Where do I begin?! This is the most amusingly written police report I have come across so far (The Sydney Herald 26th Dec 1831). The author of this article must have been in fine spirits that day. Forgive me for putting such a long one up, but once I started reading it I just had to share it. A long one also makes me feel better about missing putting a post up yesterday. We were driving all day on our way home from our Easter getaway, and by the time we got home and the kids sorted out, that day’s post would have almost have been late enough to be the one for the next day!
I was actually looking for an article containing the very amusing word bouncible (prone to boast, bumptious) but when I found this one all thoughts of a ‘buried word’ post flew from my head, although fortunately this article still contains that word.
If you were at the courthouse on that Monday in 1831, there would have been an amusing array of people before you for a few unexpected crimes.
Sarah Sutcliffe, described as ‘an ungrateful hussy, with the rotundity of a rum puncheon’ charged with ‘having an inveterate hankering after the male sex.
William Power enjoyed prison so much last time, he had no trouble getting a return trip.
Kate McDonald, whose crime I am unsure of. Flitting? ‘Chanting faint hymns to the cold fruitless moon’? Today she would probably be sent to rehab.
Ann Smith, for being a little too free with her affections for a singing sailor. Well, her affections were not exactly free …
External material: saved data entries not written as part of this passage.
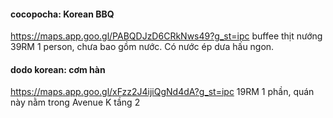 #### cocopocha: Korean BBQ
https://maps.app.goo.gl/PABQDJzD6CRkNws49?g_st=ipc
buffee thịt nướng 39RM 1 person, chưa bao gồm nước. Có nước ép dưa hấu ngon.

#### dodo korean: cơm hàn
https://maps.app.goo.gl/xFzz2J4ijiQgNd4dA?g_st=ipc
19RM 1 phần, quán này nằm trong Avenue K tầng 2
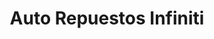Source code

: ---
title: "Auto Repuestos Infiniti"
url: /distrito-de-san-miguelito/auto-repuestos-infiniti/
shop: piezas de automóviles
---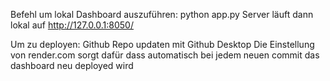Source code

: Befehl um lokal Dashboard auszuführen: python app.py
Server läuft dann lokal auf http://127.0.0.1:8050/

Um zu deployen: Github Repo updaten mit Github Desktop
Die Einstellung von render.com sorgt dafür dass automatisch bei jedem neuen commit das dashboard neu deployed wird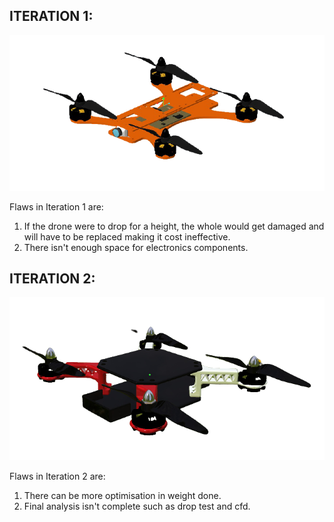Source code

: ## ITERATION 1:

![Image alt text](IMG/dronev1.png?raw=true "Drone frame 1st Iteration")

Flaws in Iteration 1 are: 
1. If the drone were to drop for a height, the whole would get damaged and will have to be replaced making it cost ineffective. 
2. There isn't enough space for electronics components.



## ITERATION 2:

![Image alt text](IMG/dronev2.png?raw=true "Drone frame 2nd Iteration")

Flaws in Iteration 2 are:
1. There can be more optimisation in weight done.
2. Final analysis isn't complete such as drop test and cfd.
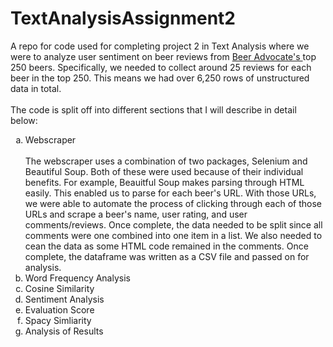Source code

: # TextAnalysisAssignment2
A repo for code used for completing project 2 in Text Analysis where we were to analyze user sentiment on beer reviews from <a href='https://www.beeradvocate.com/beer/top-rated/'> Beer Advocate's </a> top 250 beers. Specifically, we needed to collect around 25 reviews for each beer in the top 250. This means we had over 6,250 rows of unstructured data in total.  <br><br>
The code is split off into different sections that I will describe in detail below:
<ol type="a">
  <li>Webscraper</li>
  <br>The webscraper uses a combination of two packages, Selenium and Beautiful Soup. Both of these were used because of their individual benefits. For example, Beauitful Soup makes parsing through HTML easily. This enabled us to parse for each beer's URL. With those URLs, we were able to automate the process of clicking through each of those URLs and scrape a beer's name, user rating, and user comments/reviews. Once complete, the data needed to be split since all comments were one combined into one item in a list. We also needed to cean the data as some HTML code remained in the comments. Once complete, the dataframe was written as a CSV file and passed on for analysis. 
  <br>
  <li>Word Frequency Analysis</li>
  <li>Cosine Similarity</li>
  <li>Sentiment Analysis</li>
  <li>Evaluation Score</li>
  <li>Spacy Simliarity</li>
  <li>Analysis of Results</li>

</ol>
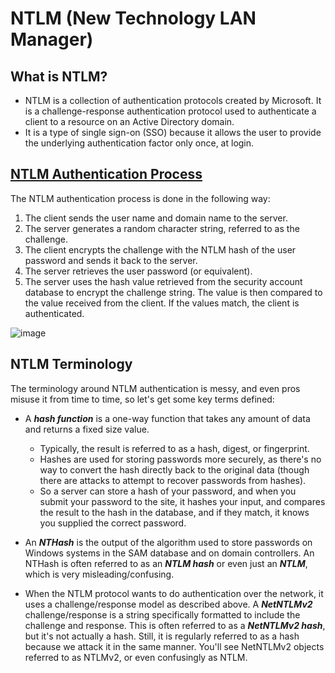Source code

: # NTLM (New Technology LAN Manager)

## What is NTLM?
- NTLM is a collection of authentication protocols created by Microsoft. It is a challenge-response authentication protocol used to authenticate a client to a resource on an Active Directory domain.
- It is a type of single sign-on (SSO) because it allows the user to provide the underlying authentication factor only once, at login.

## [NTLM Authentication Process](https://www.ionos.com/digitalguide/server/know-how/ntlm-nt-lan-manager/)
The NTLM authentication process is done in the following way:
1. The client sends the user name and domain name to the server.
2. The server generates a random character string, referred to as the challenge.
3. The client encrypts the challenge with the NTLM hash of the user password and sends it back to the server.
4. The server retrieves the user password (or equivalent).
5. The server uses the hash value retrieved from the security account database to encrypt the challenge string. The value is then compared to the value received from the client. If the values match, the client is authenticated.

![image](https://github.com/GregKedrovsky/Hacking/assets/26492233/ad458006-771e-4674-b0fd-dcdc19e14e5e)

## NTLM Terminology
The terminology around NTLM authentication is messy, and even pros misuse it from time to time, so let's get some key terms defined:

- A **_hash function_** is a one-way function that takes any amount of data and returns a fixed size value.
  - Typically, the result is referred to as a hash, digest, or fingerprint.
  - Hashes are used for storing passwords more securely, as there's no way to convert the hash directly back to the original data (though there are attacks to attempt to recover passwords from hashes).
  - So a server can store a hash of your password, and when you submit your password to the site, it hashes your input, and compares the result to the hash in the database, and if they match, it knows you supplied the correct password.

- An **_NTHash_** is the output of the algorithm used to store passwords on Windows systems in the SAM database and on domain controllers. An NTHash is often referred to as an **_NTLM hash_** or even just an **_NTLM_**, which is very misleading/confusing.

- When the NTLM protocol wants to do authentication over the network, it uses a challenge/response model as described above. A **_NetNTLMv2_** challenge/response is a string specifically formatted to include the challenge and response. This is often referred to as a **_NetNTLMv2 hash_**, but it's not actually a hash. Still, it is regularly referred to as a hash because we attack it in the same manner. You'll see NetNTLMv2 objects referred to as NTLMv2, or even confusingly as NTLM.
Thomas McPhene for not being able to tell the difference between toast and flesh.
Samuel Cordwell for ‘keeping a house, the character of which had as many holes as a culander’.
The last is my favourite. Mary Evans charged with ‘having perpetual motion in her tongue and a gout for strong waters in which she had been overtaken the previous night and in consequence, handed out the rhino, and was discharged.’
Handed out the rhino. It sounds like a wonderful slang term for bad behaviour when drunk. I did a bit of looking around and, as rhino is an old slang term for money I think that it is really saying ‘she paid the fine’.
Pity, The thought of ‘I was so drunk on the weekend, I really handed out the rhino’ being used to describe the weekends frivolities really amuses me.
Charged for absconding from the home? And flitting? The next person who says they miss the “good old days” will get slapped in the face with this article.